> WORK ITEM: Provide an exact repetition of every entry, with no word altered.

-------- DATA FOR THIS EXERCISE --------

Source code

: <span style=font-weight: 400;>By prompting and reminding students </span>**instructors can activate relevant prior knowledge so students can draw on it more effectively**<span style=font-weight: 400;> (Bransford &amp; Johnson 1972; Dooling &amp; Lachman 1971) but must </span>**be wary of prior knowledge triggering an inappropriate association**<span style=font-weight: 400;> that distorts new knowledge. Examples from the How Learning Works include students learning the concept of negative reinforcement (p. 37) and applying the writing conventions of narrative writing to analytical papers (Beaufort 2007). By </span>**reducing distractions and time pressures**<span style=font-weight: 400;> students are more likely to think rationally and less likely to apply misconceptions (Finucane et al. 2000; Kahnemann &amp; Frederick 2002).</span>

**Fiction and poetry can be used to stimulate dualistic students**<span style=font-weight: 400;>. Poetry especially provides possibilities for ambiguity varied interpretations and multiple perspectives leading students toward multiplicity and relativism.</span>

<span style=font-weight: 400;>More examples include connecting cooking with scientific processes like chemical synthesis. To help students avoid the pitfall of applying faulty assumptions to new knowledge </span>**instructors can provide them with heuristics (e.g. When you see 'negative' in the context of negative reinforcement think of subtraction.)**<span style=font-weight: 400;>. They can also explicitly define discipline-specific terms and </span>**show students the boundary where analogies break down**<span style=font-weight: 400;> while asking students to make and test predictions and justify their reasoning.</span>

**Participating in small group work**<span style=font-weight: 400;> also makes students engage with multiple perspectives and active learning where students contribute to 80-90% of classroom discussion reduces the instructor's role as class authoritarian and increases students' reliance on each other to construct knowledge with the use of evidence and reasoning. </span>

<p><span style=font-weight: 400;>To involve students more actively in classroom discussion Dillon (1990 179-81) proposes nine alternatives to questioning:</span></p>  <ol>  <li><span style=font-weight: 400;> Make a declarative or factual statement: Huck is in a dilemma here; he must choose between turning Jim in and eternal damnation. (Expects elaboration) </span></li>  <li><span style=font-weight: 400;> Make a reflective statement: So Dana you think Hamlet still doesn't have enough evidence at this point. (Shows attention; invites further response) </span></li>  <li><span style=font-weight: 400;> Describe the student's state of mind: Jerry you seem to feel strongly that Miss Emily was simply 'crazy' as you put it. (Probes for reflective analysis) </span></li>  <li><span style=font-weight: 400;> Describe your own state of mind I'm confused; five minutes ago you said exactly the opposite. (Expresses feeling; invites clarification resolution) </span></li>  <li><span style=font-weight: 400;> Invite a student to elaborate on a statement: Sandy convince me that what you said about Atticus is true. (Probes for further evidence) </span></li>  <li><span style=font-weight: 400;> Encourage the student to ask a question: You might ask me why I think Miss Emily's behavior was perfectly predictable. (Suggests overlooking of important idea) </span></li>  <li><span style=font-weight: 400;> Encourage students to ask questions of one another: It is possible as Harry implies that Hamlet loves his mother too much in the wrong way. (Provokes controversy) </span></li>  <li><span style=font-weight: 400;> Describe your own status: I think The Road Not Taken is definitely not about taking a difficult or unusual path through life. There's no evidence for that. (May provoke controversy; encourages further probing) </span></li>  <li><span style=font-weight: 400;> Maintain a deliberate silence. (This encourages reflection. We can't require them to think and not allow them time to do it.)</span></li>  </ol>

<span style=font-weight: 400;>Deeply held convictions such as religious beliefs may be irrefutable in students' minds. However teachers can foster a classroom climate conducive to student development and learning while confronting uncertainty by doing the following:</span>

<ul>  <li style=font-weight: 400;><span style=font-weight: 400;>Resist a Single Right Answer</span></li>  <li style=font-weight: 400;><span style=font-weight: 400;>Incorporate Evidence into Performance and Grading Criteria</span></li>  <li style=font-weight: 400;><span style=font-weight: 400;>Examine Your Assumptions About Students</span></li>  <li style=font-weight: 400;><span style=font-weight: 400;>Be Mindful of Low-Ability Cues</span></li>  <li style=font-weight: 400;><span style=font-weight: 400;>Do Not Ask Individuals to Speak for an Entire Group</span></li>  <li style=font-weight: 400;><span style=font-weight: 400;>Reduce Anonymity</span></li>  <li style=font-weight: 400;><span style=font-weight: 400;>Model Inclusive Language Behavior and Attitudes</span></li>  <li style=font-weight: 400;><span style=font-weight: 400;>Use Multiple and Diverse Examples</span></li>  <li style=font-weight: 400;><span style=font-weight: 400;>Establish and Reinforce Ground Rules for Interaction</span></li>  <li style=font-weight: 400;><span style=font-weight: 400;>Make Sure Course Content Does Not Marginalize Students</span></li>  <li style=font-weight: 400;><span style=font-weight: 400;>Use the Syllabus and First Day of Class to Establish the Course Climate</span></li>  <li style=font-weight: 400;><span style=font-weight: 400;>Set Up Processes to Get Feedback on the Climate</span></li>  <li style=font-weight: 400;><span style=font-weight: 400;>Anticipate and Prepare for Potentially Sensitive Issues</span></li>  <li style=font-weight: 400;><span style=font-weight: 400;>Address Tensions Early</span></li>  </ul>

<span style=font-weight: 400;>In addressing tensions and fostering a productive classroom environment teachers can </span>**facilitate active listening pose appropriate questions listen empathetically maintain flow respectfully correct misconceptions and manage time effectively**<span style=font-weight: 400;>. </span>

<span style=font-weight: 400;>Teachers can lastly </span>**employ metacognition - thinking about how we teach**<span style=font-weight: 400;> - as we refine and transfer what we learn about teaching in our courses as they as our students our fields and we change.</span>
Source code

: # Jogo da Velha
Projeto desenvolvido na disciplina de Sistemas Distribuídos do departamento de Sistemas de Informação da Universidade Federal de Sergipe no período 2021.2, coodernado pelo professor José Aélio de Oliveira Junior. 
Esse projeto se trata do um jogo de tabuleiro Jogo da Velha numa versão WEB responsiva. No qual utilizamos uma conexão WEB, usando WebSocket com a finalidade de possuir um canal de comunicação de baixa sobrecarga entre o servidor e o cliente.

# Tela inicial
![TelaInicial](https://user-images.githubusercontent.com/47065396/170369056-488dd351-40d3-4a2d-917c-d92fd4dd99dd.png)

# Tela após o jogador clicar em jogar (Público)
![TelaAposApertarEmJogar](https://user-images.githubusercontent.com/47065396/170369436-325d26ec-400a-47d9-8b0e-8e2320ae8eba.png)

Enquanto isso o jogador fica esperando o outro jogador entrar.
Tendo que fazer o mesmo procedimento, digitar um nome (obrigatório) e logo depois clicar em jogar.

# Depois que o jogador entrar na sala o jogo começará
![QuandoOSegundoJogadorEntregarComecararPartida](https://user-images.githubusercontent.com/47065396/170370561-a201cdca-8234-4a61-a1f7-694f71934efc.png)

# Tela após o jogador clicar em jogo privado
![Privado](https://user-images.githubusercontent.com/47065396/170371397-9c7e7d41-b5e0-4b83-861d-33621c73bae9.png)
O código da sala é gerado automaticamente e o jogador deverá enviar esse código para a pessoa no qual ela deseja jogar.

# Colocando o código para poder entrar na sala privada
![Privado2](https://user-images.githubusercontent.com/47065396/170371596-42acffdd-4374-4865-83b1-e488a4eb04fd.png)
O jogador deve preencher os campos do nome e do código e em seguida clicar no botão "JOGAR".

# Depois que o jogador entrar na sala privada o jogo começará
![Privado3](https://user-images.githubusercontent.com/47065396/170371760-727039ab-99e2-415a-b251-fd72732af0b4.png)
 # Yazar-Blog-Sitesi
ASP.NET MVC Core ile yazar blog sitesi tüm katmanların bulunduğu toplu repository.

--------

> TASK RESULT:
Source code

: <span style=font-weight: 400;>By prompting and reminding students </span>**instructors can activate relevant prior knowledge so students can draw on it more effectively**<span style=font-weight: 400;> (Bransford &amp; Johnson 1972; Dooling &amp; Lachman 1971) but must </span>**be wary of prior knowledge triggering an inappropriate association**<span style=font-weight: 400;> that distorts new knowledge. Examples from the How Learning Works include students learning the concept of negative reinforcement (p. 37) and applying the writing conventions of narrative writing to analytical papers (Beaufort 2007). By </span>**reducing distractions and time pressures**<span style=font-weight: 400;> students are more likely to think rationally and less likely to apply misconceptions (Finucane et al. 2000; Kahnemann &amp; Frederick 2002).</span>

**Fiction and poetry can be used to stimulate dualistic students**<span style=font-weight: 400;>. Poetry especially provides possibilities for ambiguity varied interpretations and multiple perspectives leading students toward multiplicity and relativism.</span>

<span style=font-weight: 400;>More examples include connecting cooking with scientific processes like chemical synthesis. To help students avoid the pitfall of applying faulty assumptions to new knowledge </span>**instructors can provide them with heuristics (e.g. When you see 'negative' in the context of negative reinforcement think of subtraction.)**<span style=font-weight: 400;>. They can also explicitly define discipline-specific terms and </span>**show students the boundary where analogies break down**<span style=font-weight: 400;> while asking students to make and test predictions and justify their reasoning.</span>

**Participating in small group work**<span style=font-weight: 400;> also makes students engage with multiple perspectives and active learning where students contribute to 80-90% of classroom discussion reduces the instructor's role as class authoritarian and increases students' reliance on each other to construct knowledge with the use of evidence and reasoning. </span>

<p><span style=font-weight: 400;>To involve students more actively in classroom discussion Dillon (1990 179-81) proposes nine alternatives to questioning:</span></p>  <ol>  <li><span style=font-weight: 400;> Make a declarative or factual statement: Huck is in a dilemma here; he must choose between turning Jim in and eternal damnation. (Expects elaboration) </span></li>  <li><span style=font-weight: 400;> Make a reflective statement: So Dana you think Hamlet still doesn't have enough evidence at this point. (Shows attention; invites further response) </span></li>  <li><span style=font-weight: 400;> Describe the student's state of mind: Jerry you seem to feel strongly that Miss Emily was simply 'crazy' as you put it. (Probes for reflective analysis) </span></li>  <li><span style=font-weight: 400;> Describe your own state of mind I'm confused; five minutes ago you said exactly the opposite. (Expresses feeling; invites clarification resolution) </span></li>  <li><span style=font-weight: 400;> Invite a student to elaborate on a statement: Sandy convince me that what you said about Atticus is true. (Probes for further evidence) </span></li>  <li><span style=font-weight: 400;> Encourage the student to ask a question: You might ask me why I think Miss Emily's behavior was perfectly predictable. (Suggests overlooking of important idea) </span></li>  <li><span style=font-weight: 400;> Encourage students to ask questions of one another: It is possible as Harry implies that Hamlet loves his mother too much in the wrong way. (Provokes controversy) </span></li>  <li><span style=font-weight: 400;> Describe your own status: I think The Road Not Taken is definitely not about taking a difficult or unusual path through life. There's no evidence for that. (May provoke controversy; encourages further probing) </span></li>  <li><span style=font-weight: 400;> Maintain a deliberate silence. (This encourages reflection. We can't require them to think and not allow them time to do it.)</span></li>  </ol>

<span style=font-weight: 400;>Deeply held convictions such as religious beliefs may be irrefutable in students' minds. However teachers can foster a classroom climate conducive to student development and learning while confronting uncertainty by doing the following:</span>

<ul>  <li style=font-weight: 400;><span style=font-weight: 400;>Resist a Single Right Answer</span></li>  <li style=font-weight: 400;><span style=font-weight: 400;>Incorporate Evidence into Performance and Grading Criteria</span></li>  <li style=font-weight: 400;><span style=font-weight: 400;>Examine Your Assumptions About Students</span></li>  <li style=font-weight: 400;><span style=font-weight: 400;>Be Mindful of Low-Ability Cues</span></li>  <li style=font-weight: 400;><span style=font-weight: 400;>Do Not Ask Individuals to Speak for an Entire Group</span></li>  <li style=font-weight: 400;><span style=font-weight: 400;>Reduce Anonymity</span></li>  <li style=font-weight: 400;><span style=font-weight: 400;>Model Inclusive Language Behavior and Attitudes</span></li>  <li style=font-weight: 400;><span style=font-weight: 400;>Use Multiple and Diverse Examples</span></li>  <li style=font-weight: 400;><span style=font-weight: 400;>Establish and Reinforce Ground Rules for Interaction</span></li>  <li style=font-weight: 400;><span style=font-weight: 400;>Make Sure Course Content Does Not Marginalize Students</span></li>  <li style=font-weight: 400;><span style=font-weight: 400;>Use the Syllabus and First Day of Class to Establish the Course Climate</span></li>  <li style=font-weight: 400;><span style=font-weight: 400;>Set Up Processes to Get Feedback on the Climate</span></li>  <li style=font-weight: 400;><span style=font-weight: 400;>Anticipate and Prepare for Potentially Sensitive Issues</span></li>  <li style=font-weight: 400;><span style=font-weight: 400;>Address Tensions Early</span></li>  </ul>

<span style=font-weight: 400;>In addressing tensions and fostering a productive classroom environment teachers can </span>**facilitate active listening pose appropriate questions listen empathetically maintain flow respectfully correct misconceptions and manage time effectively**<span style=font-weight: 400;>. </span>

<span style=font-weight: 400;>Teachers can lastly </span>**employ metacognition - thinking about how we teach**<span style=font-weight: 400;> - as we refine and transfer what we learn about teaching in our courses as they as our students our fields and we change.</span>
Source code

: # Jogo da Velha
Projeto desenvolvido na disciplina de Sistemas Distribuídos do departamento de Sistemas de Informação da Universidade Federal de Sergipe no período 2021.2, coodernado pelo professor José Aélio de Oliveira Junior. 
Esse projeto se trata do um jogo de tabuleiro Jogo da Velha numa versão WEB responsiva. No qual utilizamos uma conexão WEB, usando WebSocket com a finalidade de possuir um canal de comunicação de baixa sobrecarga entre o servidor e o cliente.

# Tela inicial
![TelaInicial](https://user-images.githubusercontent.com/47065396/170369056-488dd351-40d3-4a2d-917c-d92fd4dd99dd.png)

# Tela após o jogador clicar em jogar (Público)
![TelaAposApertarEmJogar](https://user-images.githubusercontent.com/47065396/170369436-325d26ec-400a-47d9-8b0e-8e2320ae8eba.png)

Enquanto isso o jogador fica esperando o outro jogador entrar.
Tendo que fazer o mesmo procedimento, digitar um nome (obrigatório) e logo depois clicar em jogar.

# Depois que o jogador entrar na sala o jogo começará
![QuandoOSegundoJogadorEntregarComecararPartida](https://user-images.githubusercontent.com/47065396/170370561-a201cdca-8234-4a61-a1f7-694f71934efc.png)

# Tela após o jogador clicar em jogo privado
![Privado](https://user-images.githubusercontent.com/47065396/170371397-9c7e7d41-b5e0-4b83-861d-33621c73bae9.png)
O código da sala é gerado automaticamente e o jogador deverá enviar esse código para a pessoa no qual ela deseja jogar.

# Colocando o código para poder entrar na sala privada
![Privado2](https://user-images.githubusercontent.com/47065396/170371596-42acffdd-4374-4865-83b1-e488a4eb04fd.png)
O jogador deve preencher os campos do nome e do código e em seguida clicar no botão "JOGAR".

# Depois que o jogador entrar na sala privada o jogo começará
![Privado3](https://user-images.githubusercontent.com/47065396/170371760-727039ab-99e2-415a-b251-fd72732af0b4.png)
 # Yazar-Blog-Sitesi
ASP.NET MVC Core ile yazar blog sitesi tüm katmanların bulunduğu toplu repository.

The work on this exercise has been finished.